Among the records below, find the lines with the word "from" and copy them.

-------- Data to examine

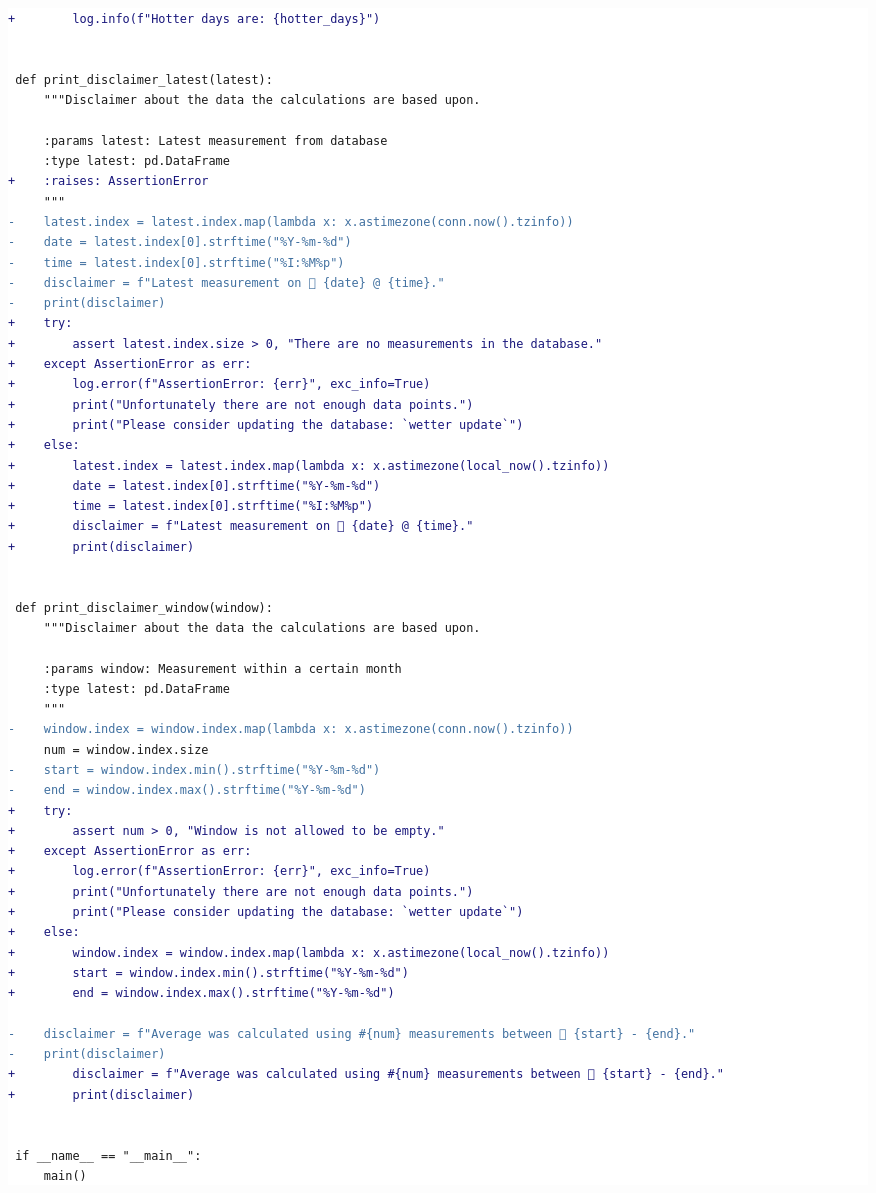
 ```diff
+        log.info(f"Hotter days are: {hotter_days}")
 
 
 def print_disclaimer_latest(latest):
     """Disclaimer about the data the calculations are based upon.
 
     :params latest: Latest measurement from database
     :type latest: pd.DataFrame
+    :raises: AssertionError
     """
-    latest.index = latest.index.map(lambda x: x.astimezone(conn.now().tzinfo))
-    date = latest.index[0].strftime("%Y-%m-%d")
-    time = latest.index[0].strftime("%I:%M%p")
-    disclaimer = f"Latest measurement on 📅 {date} @ {time}."
-    print(disclaimer)
+    try:
+        assert latest.index.size > 0, "There are no measurements in the database."
+    except AssertionError as err:
+        log.error(f"AssertionError: {err}", exc_info=True)
+        print("Unfortunately there are not enough data points.")
+        print("Please consider updating the database: `wetter update`")
+    else:
+        latest.index = latest.index.map(lambda x: x.astimezone(local_now().tzinfo))
+        date = latest.index[0].strftime("%Y-%m-%d")
+        time = latest.index[0].strftime("%I:%M%p")
+        disclaimer = f"Latest measurement on 📅 {date} @ {time}."
+        print(disclaimer)
 
 
 def print_disclaimer_window(window):
     """Disclaimer about the data the calculations are based upon.
 
     :params window: Measurement within a certain month
     :type latest: pd.DataFrame
     """
-    window.index = window.index.map(lambda x: x.astimezone(conn.now().tzinfo))
     num = window.index.size
-    start = window.index.min().strftime("%Y-%m-%d")
-    end = window.index.max().strftime("%Y-%m-%d")
+    try:
+        assert num > 0, "Window is not allowed to be empty."
+    except AssertionError as err:
+        log.error(f"AssertionError: {err}", exc_info=True)
+        print("Unfortunately there are not enough data points.")
+        print("Please consider updating the database: `wetter update`")
+    else:
+        window.index = window.index.map(lambda x: x.astimezone(local_now().tzinfo))
+        start = window.index.min().strftime("%Y-%m-%d")
+        end = window.index.max().strftime("%Y-%m-%d")
 
-    disclaimer = f"Average was calculated using #{num} measurements between 📅 {start} - {end}."
-    print(disclaimer)
+        disclaimer = f"Average was calculated using #{num} measurements between 📅 {start} - {end}."
+        print(disclaimer)
 
 
 if __name__ == "__main__":
     main()
```
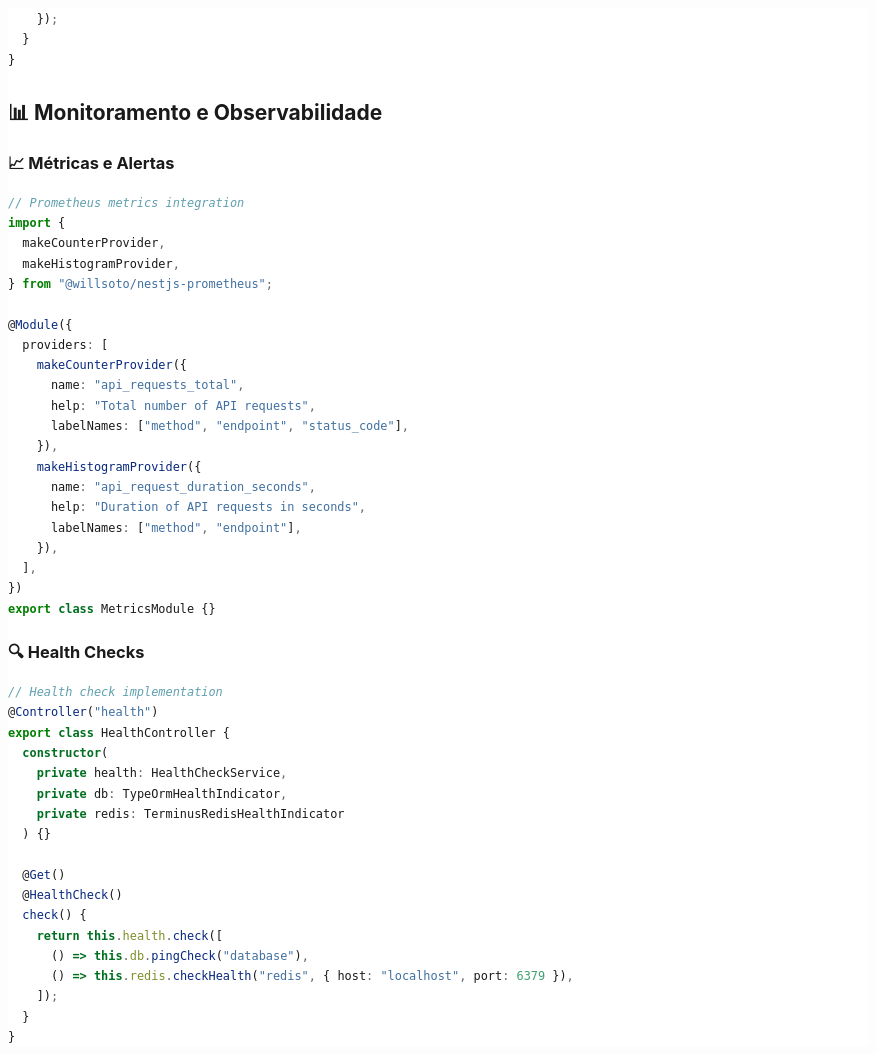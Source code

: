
 ```typescript
    });
  }
}
```

## 📊 Monitoramento e Observabilidade

### 📈 **Métricas e Alertas**

```typescript
// Prometheus metrics integration
import {
  makeCounterProvider,
  makeHistogramProvider,
} from "@willsoto/nestjs-prometheus";

@Module({
  providers: [
    makeCounterProvider({
      name: "api_requests_total",
      help: "Total number of API requests",
      labelNames: ["method", "endpoint", "status_code"],
    }),
    makeHistogramProvider({
      name: "api_request_duration_seconds",
      help: "Duration of API requests in seconds",
      labelNames: ["method", "endpoint"],
    }),
  ],
})
export class MetricsModule {}
```

### 🔍 **Health Checks**

```typescript
// Health check implementation
@Controller("health")
export class HealthController {
  constructor(
    private health: HealthCheckService,
    private db: TypeOrmHealthIndicator,
    private redis: TerminusRedisHealthIndicator
  ) {}

  @Get()
  @HealthCheck()
  check() {
    return this.health.check([
      () => this.db.pingCheck("database"),
      () => this.redis.checkHealth("redis", { host: "localhost", port: 6379 }),
    ]);
  }
}
```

----------------

» **Written solution**:
     :params latest: Latest measurement from database
} from "@willsoto/nestjs-prometheus";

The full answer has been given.